Statistical Methods
Links quantile statistics and mean absolute deviations: MAD-based shape metrics as integrals of the quantile function with clear geometry. Midpoint quadrature recovers IQR, Galton skewness, and Moore octile kurtosis; a C-Trapezoid rule cuts approximation error and supports closed-form, outlier-resilient parameter estimation (12.5% breakdown per tail).
We connect quantile functions and mean absolute deviations by deriving MAD-based shape metrics expressed as integrals of the quantile function, with a direct geometric reading. The framework covers distributions with finite mean, including cases without finite variance (e.g. Pareto). With midpoint quadrature, the construction recovers standard quantile-shape summaries (interquartile range, Galton skewness, Moore octile kurtosis). We introduce a C-Trapezoid quadrature rule (cubic endpoint extrapolation plus trapezoidal integration) that sharply lowers approximation error versus the midpoint rule on common distributions, and yields closed-form, non-iterative estimation formulas where no closed-form CDF exists — with stronger outlier resilience than MLE (12.5% breakdown per tail). Two case studies illustrate quick distributional shape assessment without specialized tooling.
Can a single MAD-based family of distribution-shape metrics, expressed as integrals of the quantile function, recover the standard quantile-shape summaries as special cases — and can a simple cubic-endpoint quadrature rule approximate them accurately enough to yield closed-form, outlier-resilient parameter estimates for distributions that may lack a finite variance or an explicit CDF?

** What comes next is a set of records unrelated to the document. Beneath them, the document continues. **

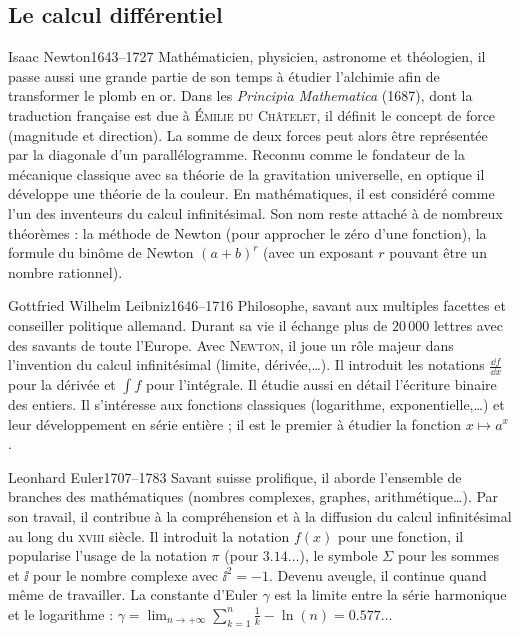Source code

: \documentclass[10pt,class=article,crop=false]{standalone}
\begin{document}
\begin{multicols}{2}
\subsection{Le calcul différentiel}

\begin{biographie}{Isaac Newton}{1643--1727}
Mathématicien, physicien, astronome et théologien, il passe aussi une grande partie de son temps à étudier l'alchimie afin de transformer le plomb en or.
Dans les \emph{Principia Mathematica} (1687), dont la traduction française est due à \textsc{Émilie du Châtelet}, il définit le concept de force (magnitude et direction). La somme de deux forces peut alors être représentée par la diagonale d’un parallélogramme. Reconnu comme le fondateur de la mécanique classique avec sa théorie de la gravitation universelle, en optique il développe une théorie de la couleur.
En mathématiques, il est considéré comme l’un des inventeurs du calcul infinitésimal. 
Son nom reste attaché à de nombreux théorèmes : la méthode de Newton (pour approcher le zéro d'une fonction), la formule du binôme de Newton $(a+b)^r$ (avec un exposant $r$ pouvant être un nombre rationnel).
\end{biographie}


\begin{biographie}{Gottfried Wilhelm Leibniz}{1646--1716}
Philosophe, savant aux multiples facettes et conseiller politique allemand. 
Durant sa vie il échange plus de $20\,000$ lettres avec des savants de toute l'Europe.
Avec \textsc{Newton}, il joue un rôle majeur dans l’invention du calcul infinitésimal (limite, dérivée,\ldots). Il introduit les notations $\frac{\dd f}{\dd x}$ pour la dérivée et $\int f$ pour l'intégrale. Il étudie aussi en détail l'écriture binaire des entiers.
Il s'intéresse aux fonctions classiques (logarithme, exponentielle,\ldots) et leur développement en série entière ; il est le premier à étudier la fonction $x \mapsto a^x$.
\end{biographie}


\begin{biographie}{Leonhard Euler}{1707--1783}
Savant suisse prolifique, il aborde l’ensemble de branches des mathématiques (nombres complexes, graphes, arithmétique\ldots). Par son travail, il contribue à la compréhension et à la diffusion du calcul infinitésimal au long du \textsc{xviii}\ieme{} siècle. Il introduit la notation $f(x)$ pour une fonction, il popularise l'usage de la notation $\pi$ (pour $3.14\ldots$),
le symbole $\Sigma$ pour les sommes et $\ii$ pour le nombre complexe avec $\ii^2=-1$. Devenu aveugle, il continue quand même de travailler.
La constante d'Euler $\gamma$ est la limite entre la série harmonique et le logarithme : $\gamma = \lim_{n\to+\infty} \sum_{k=1}^{n}{\frac1k} - \ln(n) = 0.577\ldots$
\end{biographie}



\end{multicols}
\end{document}
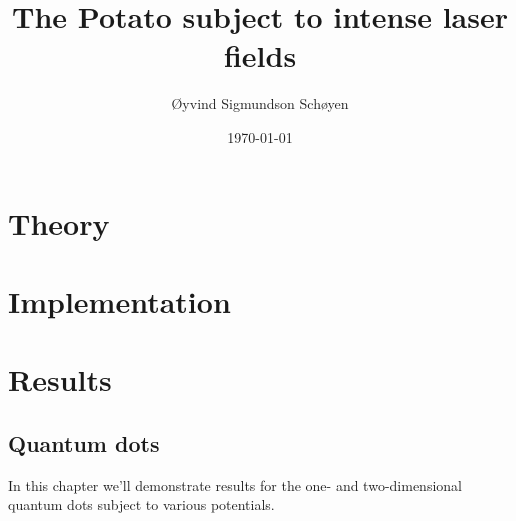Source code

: \documentclass[twoside, english, notitlepage, 12pt]{uiofysmaster}
\author{Øyvind Sigmundson Schøyen}
\title{The Potato subject to intense laser fields}
\date{\today}
\begin{document}
\frontmatter
    \maketitle

    \begin{abstract}
        
    \end{abstract}

    \begin{acknowledgements}
        
    \end{acknowledgements}

    \tableofcontents
    \listoffigures
    \listoftables

\mainmatter

    

    \part{Theory}
        
        

        
        
        

        

        

    \part{Implementation}
    \part{Results}
        
        \chapter{Quantum dots}
            In this chapter we'll demonstrate results for the one- and
            two-dimensional quantum dots subject to various potentials.
\end{document}
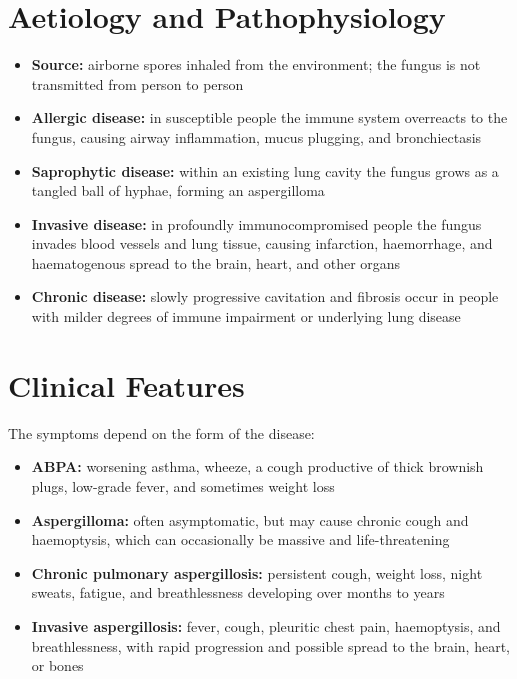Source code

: \section*{Aetiology and Pathophysiology}
\begin{itemize}
    \item \textbf{Source:} airborne spores inhaled from the environment; the fungus is not transmitted from person to person
    \item \textbf{Allergic disease:} in susceptible people the immune system overreacts to the fungus, causing airway inflammation, mucus plugging, and bronchiectasis
    \item \textbf{Saprophytic disease:} within an existing lung cavity the fungus grows as a tangled ball of hyphae, forming an aspergilloma
    \item \textbf{Invasive disease:} in profoundly immunocompromised people the fungus invades blood vessels and lung tissue, causing infarction, haemorrhage, and haematogenous spread to the brain, heart, and other organs
    \item \textbf{Chronic disease:} slowly progressive cavitation and fibrosis occur in people with milder degrees of immune impairment or underlying lung disease
\end{itemize}

\section*{Clinical Features}
The symptoms depend on the form of the disease:
\begin{itemize}
    \item \textbf{ABPA:} worsening asthma, wheeze, a cough productive of thick brownish plugs, low-grade fever, and sometimes weight loss
    \item \textbf{Aspergilloma:} often asymptomatic, but may cause chronic cough and haemoptysis, which can occasionally be massive and life-threatening
    \item \textbf{Chronic pulmonary aspergillosis:} persistent cough, weight loss, night sweats, fatigue, and breathlessness developing over months to years
    \item \textbf{Invasive aspergillosis:} fever, cough, pleuritic chest pain, haemoptysis, and breathlessness, with rapid progression and possible spread to the brain, heart, or bones
\end{itemize}

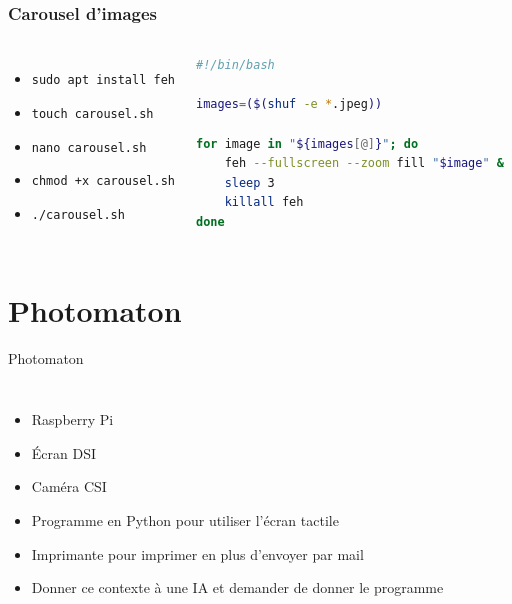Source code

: \documentclass[aspectratio=169,xcolor=dvipsnames]{beamer}
\begin{document}
\begin{frame}[fragile]
\frametitle{Carousel d'images}
    \begin{columns}[c] %

        \begin{itemize}
            \item \texttt{sudo apt install feh}
            \item \texttt{touch carousel.sh}
            \item \texttt{nano carousel.sh}
            \item \texttt{chmod +x carousel.sh}
            \item \texttt{./carousel.sh}
        \end{itemize}

        \begin{lstlisting}[language=Bash, caption=carousel.sh]
#!/bin/bash

images=($(shuf -e *.jpeg))

for image in "${images[@]}"; do
    feh --fullscreen --zoom fill "$image" &
    sleep 3
    killall feh
done
        \end{lstlisting}

    \end{columns}
\end{frame}

\section{Photomaton}

\begin{frame}{Photomaton}
    \begin{columns}[c] %

        \begin{itemize}
            \item Raspberry Pi
            \item Écran DSI
            \item Caméra CSI
            \item Programme en Python pour utiliser l'écran tactile
            \item Imprimante pour imprimer en plus d'envoyer par mail
            \item Donner ce contexte à une IA et demander de donner le programme
        \end{itemize}

    \end{columns}
\end{frame}
\end{document}
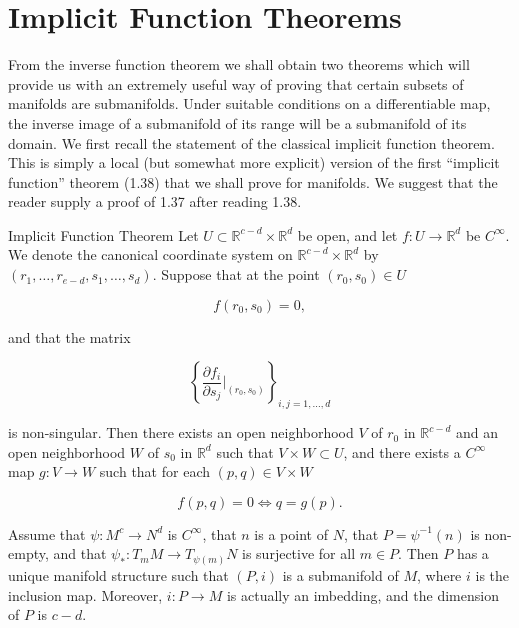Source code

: \section{Implicit Function Theorems}


From the inverse function theorem we shall obtain two theorems which will provide us with an extremely useful way of proving that certain subsets of manifolds are submanifolds. Under suitable conditions on a differentiable map, the inverse image of a submanifold of its range will be a submanifold of its domain. We first recall the statement of the classical implicit function theorem. This is simply a local (but somewhat more explicit) version of the first ``implicit function'' theorem (1.38) that we shall prove for manifolds. We suggest that the reader supply a proof of 1.37 after reading 1.38. 

\begin{theorem}{Implicit Function Theorem}\label{thm:1.37}
	Let  $ U \subset \mathbb{R}^{c-d} \times \mathbb{R}^{d} $ be open, and let  $ f: U \to \mathbb{R}^{d} $ be  $ C^{\infty} $. We denote the canonical coordinate system on  $ \mathbb{R}^{c-d} \times \mathbb{R}^{d} $ by  $ (r_{1}, \ldots, r_{e-d}, s_{1}, \ldots, s_{d}) $. Suppose that at the point  $ (r_{0}, s_{0}) \in U $

	\[
		f(r_{0},s_{0})=0,
	\]

	and that the matrix

	\[
		\left\{\frac{\partial f_{i}}{\partial s_{j}}\bigg|_{(r_{0},s_{0})}\right\}_{i,j=1,\ldots,d}
	\]

	is non-singular. Then there exists an open neighborhood $V$ of $r_0$ in $\mathbb{R}^{c-d}$ and an open neighborhood $W$ of $s_0$ in $\mathbb{R}^d$ such that $V \times W \subset U$, and there exists a $C^\infty$ map $g: V \to W$ such that for each $(p,q) \in V \times W$

	\begin{equation}
		\tag{1}\label{eq:1.37:1}
		f(p,q)=0\iff q=g(p).
	\end{equation}

	\begin{center}
	\end{center}
\end{theorem}

\begin{theorem}\label{thm:1.38}
	Assume that $\psi\colon M^{c} \to N^{d}$ is $C^{\infty}$, that $n$ is a point of $N$, that $P = \psi^{-1}(n)$ is non-empty, and that $\psi_{*}: T_{m} M \to T_{\psi(m)} N$ is surjective for all $m \in P$. Then $P$ has a unique manifold structure such that $(P, i)$ is a submanifold of $M$, where $i$ is the inclusion map. Moreover, $i: P \to M$ is actually an imbedding, and the dimension of $P$ is $c - d$.

\end{theorem}

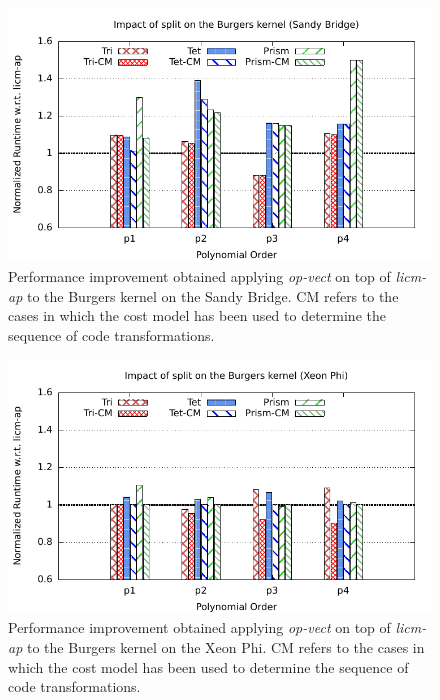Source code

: \documentclass[conference]{IEEEtran}
\begin{document}
\begin{figure}[h]
\begin{center}
\includegraphics[scale=0.65]{Pictures/burgers-normalized-split.pdf}
\end{center}
\caption{Performance improvement obtained applying \emph{op-vect} on top of \emph{licm-ap} to the Burgers kernel on the Sandy Bridge. CM refers to the cases in which the cost model has been used to determine the sequence of code transformations.}
\label{fig:split-burgers-speedup}
\end{figure}

\begin{figure}[h]
\begin{center}
\includegraphics[scale=0.65]{Pictures/burgers-normalized-split-phi.pdf}
\end{center}
\caption{Performance improvement obtained applying \emph{op-vect} on top of \emph{licm-ap} to the Burgers kernel on the Xeon Phi. CM refers to the cases in which the cost model has been used to determine the sequence of code transformations.}
\label{fig:split-burgers-speedup-phi}
\end{figure}
\end{document}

MAD-based shape metrics are derived as integrals of the quantile function with a direct geometric (subarea) interpretation. Midpoint quadrature over octiles is shown to recover the interquartile range, Galton skewness, and Moore octile kurtosis as special cases. A C-Trapezoid rule (cubic-polynomial endpoint extrapolation combined with trapezoidal integration) is introduced and its approximation error compared against the midpoint and rectangle rules across common continuous distributions, including heavy-tailed cases without finite variance (e.g. Pareto). Closed-form, non-iterative octile-based estimators are derived and contrasted with maximum likelihood, quartile fitting, and L-moment estimation, and illustrated with two case studies.